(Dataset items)
———

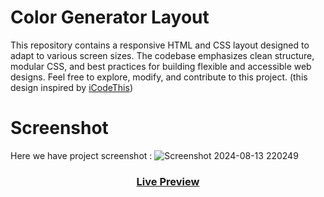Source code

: # Color Generator Layout
This repository contains a responsive HTML and CSS layout designed to adapt to various screen sizes. The codebase emphasizes clean structure, modular CSS, and best practices for building flexible and accessible web designs. Feel free to explore, modify, and contribute to this project.
(this design inspired by [iCodeThis](https://icodethis.com/))

# Screenshot
Here we have project screenshot :
![Screenshot 2024-08-13 220249](https://github.com/user-attachments/assets/b673bd16-cad2-4549-a2d1-a7278d4338df)

<div align="center">
	<h3><a href="https://yousef-awaad.github.io/Color-Generator/">Live Preview</a></h3>
</div>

———

Omit every picture while printing the data word for word.

Source code

: # Color Generator Layout
This repository contains a responsive HTML and CSS layout designed to adapt to various screen sizes. The codebase emphasizes clean structure, modular CSS, and best practices for building flexible and accessible web designs. Feel free to explore, modify, and contribute to this project.
(this design inspired by [iCodeThis](https://icodethis.com/))

# Screenshot
Here we have project screenshot :
![Screenshot 2024-08-13 220249](https://github.com/user-attachments/assets/b673bd16-cad2-4549-a2d1-a7278d4338df)

<div align="center">
	<h3><a href="https://yousef-awaad.github.io/Color-Generator/">Live Preview</a></h3>
</div>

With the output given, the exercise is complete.